Listen as a dust storm covers the Perseverance rover: Eerie audio from Mars

(ORDO NEWS) — The powerful dust storm that covered the Perseverance rover in September 2021 was simply colossal!

Its height was 119 meters, this is evidenced by the first ever audio recording of a dust whirlwind (or dust devil), made on the surface of Mars.

The entry, analyzed Tuesday in the journal Nature Communications, also reveals entirely new information about how these such phenomena move dust across the Red Planet.

“We can hear the noise of particles colliding with the rover,” said lead author of the study, physicist Naomi Murdoch.

“The sound of these impacts allows us to count how many particles were in the vortex itself.” Murdoch added that such a measurement was carried out on Mars for the first time.

Importance of Dust

Listen as a dust storm covers the Perseverance rover eerie audio from Mars 2

Dust is everywhere on Mars! Its movement both influences and is influenced by the weather and climate of the Red Planet.

Understanding the movement of dust is important for modeling the Martian climate as well as planning missions to the planet, Murdoch said.

For example, Perseverance’s wind sensors were damaged by dust, and the InSight lander is shutting down due to dust accumulating on its solar panels.

Dust whirlwinds on the planet occur when warm air near the surface rises and begins to rotate, picking up dust.

Jezero Crater, which is being explored by the Perseverance rover, is one of the “hot spots” of the vortices.
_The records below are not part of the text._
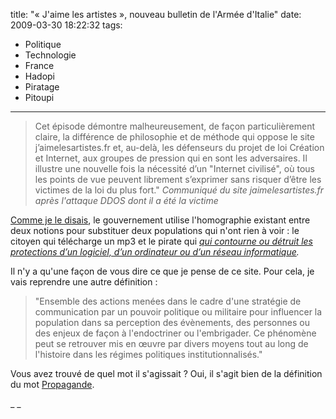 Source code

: title: "«&#160;J'aime les artistes&#160;», nouveau bulletin de l'Armée d'Italie"
date: 2009-03-30 18:22:32
tags:
  - Politique
  - Technologie
  - France
  - Hadopi
  - Piratage
  - Pitoupi
---

> Cet épisode démontre malheureusement, de façon particulièrement claire, la différence de philosophie et de méthode qui oppose le site j’aimelesartistes.fr et, au-delà, les défenseurs du projet de loi Création et Internet, aux groupes de pression qui en sont les adversaires. Il illustre une nouvelle fois la nécessité d’un "Internet civilisé", où tous les points de vue peuvent librement s’exprimer sans risquer d’être les victimes de la loi du plus fort."
> <cite>Communiqué du site jaimelesartistes.fr après l'attaque DDOS dont il a été la victime</cite>

[Comme je le disais](//borisschapira.com/blog/hadopi-les-pirates-ont-bon-dos/), le gouvernement utilise l'homographie existant entre deux notions pour substituer deux populations qui n'ont rien à voir&nbsp;: le citoyen qui télécharge un mp3 et le pirate qui _[qui contourne ou détruit les protections d’un logiciel, d’un ordinateur ou d’un réseau informatique](//www.legifrance.gouv.fr/jopdf/common/jo_pdf.jsp?numJO=0&amp;dateJO=19990402&amp;pageDebut=03905&amp;pageFin=&amp;pageCourante=03907)._

Il n'y a qu'une façon de vous dire ce que je pense de ce site. Pour cela, je vais reprendre une autre définition&nbsp;:

> "Ensemble des actions menées dans le cadre d'une stratégie de communication par un pouvoir politique ou militaire pour influencer la population dans sa perception des évènements, des personnes ou des enjeux de façon à l'endoctriner ou l'embrigader. Ce phénomène peut se retrouver mis en œuvre par divers moyens tout au long de l'histoire dans les régimes politiques institutionnalisés."

Vous avez trouvé de quel mot il s'agissait&nbsp;? Oui, il s'agit bien de la définition du mot [Propagande](//fr.wikipedia.org/wiki/Propagande).

_
_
To date, at least 91 vortices have been recorded near the rover.

But on September 27, 2021, something unprecedented happened: a “dust devil” flew right over the rover.

Luckily, not only did the instruments collect data during the collision, the Perseverance navigation cameras also took some shots, and the SuperCam microphone recorded the sound of the event!

Spooky Mars

Combining these three sources of data, Murdoch and her team found that the storm was 25 meters across, nearly 10 times the width of the rover.

At 119 meters high, the whirlwind was about the same height as a 40-story building. The powerful storm was moving at a speed of 19 km/h, and the peak wind speed reached 40 km/h.

“However, it is worth noting that the atmosphere on Mars is much thinner than on Earth,” Murdoch said.

“This means that even if the wind speed is high, due to the small amount of particles in the Martian atmosphere, the wind force is much less than on Earth.”

Interestingly, in a typical vortex, most of the dust is on the outside (along the “walls”). But the dust hit the rover in three distinct flashes – two “walls” and a cloud of dust at the center of the dust devil.

The accumulation of dust inside a dust devil is an unusual find, Murdoch said.